Une connaissance chasseuse m’a parlé de Christian Schneiter, en me précisant qu’il comptait arrêter son activité, mais qu’il n’avait pas de successeur et que ses connaissances risquaient de se perdre. C’est là que j’ai eu le déclic et que je me suis dit qu’il fallait tenter ma chance. Cette personne m’a présenté Christian, je lui ai expliqué que je voulais apprendre le métier, et il a accepté de me former. Christian s’est reconverti dans la sculpture depuis quelques années et ne réalise presque plus d’animaux naturalisés, mais il avait envie de transmettre son savoir. Je ne suis pas un apprentissage au sens formel du terme, c’est une formation libre.

Et à ce stade, es-tu satisfait de ton choix ?

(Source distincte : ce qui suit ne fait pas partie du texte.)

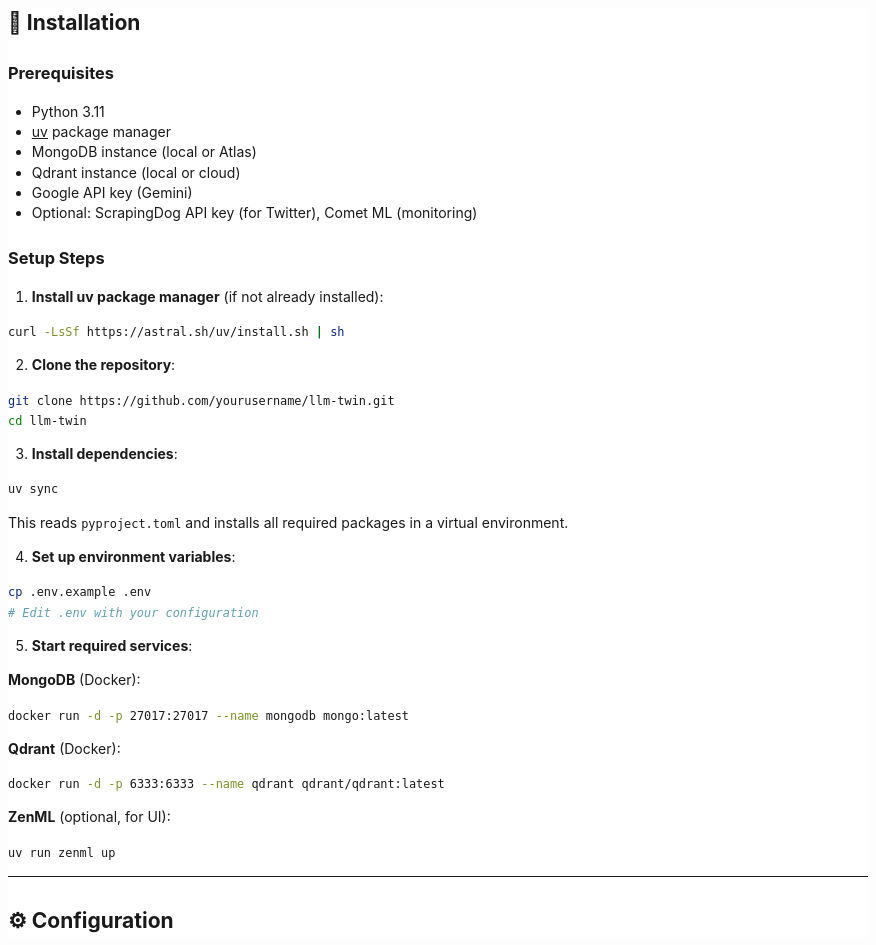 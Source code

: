 
## 🚀 Installation

### Prerequisites

- Python 3.11
- [uv](https://github.com/astral-sh/uv) package manager
- MongoDB instance (local or Atlas)
- Qdrant instance (local or cloud)
- Google API key (Gemini)
- Optional: ScrapingDog API key (for Twitter), Comet ML (monitoring)

### Setup Steps

1. **Install uv package manager** (if not already installed):
```bash
curl -LsSf https://astral.sh/uv/install.sh | sh
```

2. **Clone the repository**:
```bash
git clone https://github.com/yourusername/llm-twin.git
cd llm-twin
```

3. **Install dependencies**:
```bash
uv sync
```

This reads `pyproject.toml` and installs all required packages in a virtual environment.

4. **Set up environment variables**:
```bash
cp .env.example .env
# Edit .env with your configuration
```

5. **Start required services**:

**MongoDB** (Docker):
```bash
docker run -d -p 27017:27017 --name mongodb mongo:latest
```

**Qdrant** (Docker):
```bash
docker run -d -p 6333:6333 --name qdrant qdrant/qdrant:latest
```

**ZenML** (optional, for UI):
```bash
uv run zenml up
```

---

## ⚙️ Configuration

Oui, ça se passe très bien ! Je me lève chaque matin avec le sourire. Je suis curieux et avide d’apprendre. Je passe beaucoup de temps à l’atelier et je me constitue une collection depuis que j’ai commencé, l’automne dernier. Christian a une très longue expérience, très diversifiée. Il a tout essayé, il sait ce qui fonctionne et ce qui ne fonctionne pas. En plus de maîtriser la technique, c’est un artiste. Il a une forte personnalité, mais nous nous entendons très bien. Je suis très reconnaissant de pouvoir profiter de son savoir, j’ai vraiment de la chance. Il a peu de temps, mais il est généreux, et en prend pour me former.

Je commence déjà à être autonome avec les petits animaux, comme les mustélidés. En ce moment, je travaille sur les oiseaux. Un ami de Christian, spécialisé dans ce domaine et vivant à Malte, est présent chez lui pour quelque temps. C’est une chance, car je peux profiter de son expérience.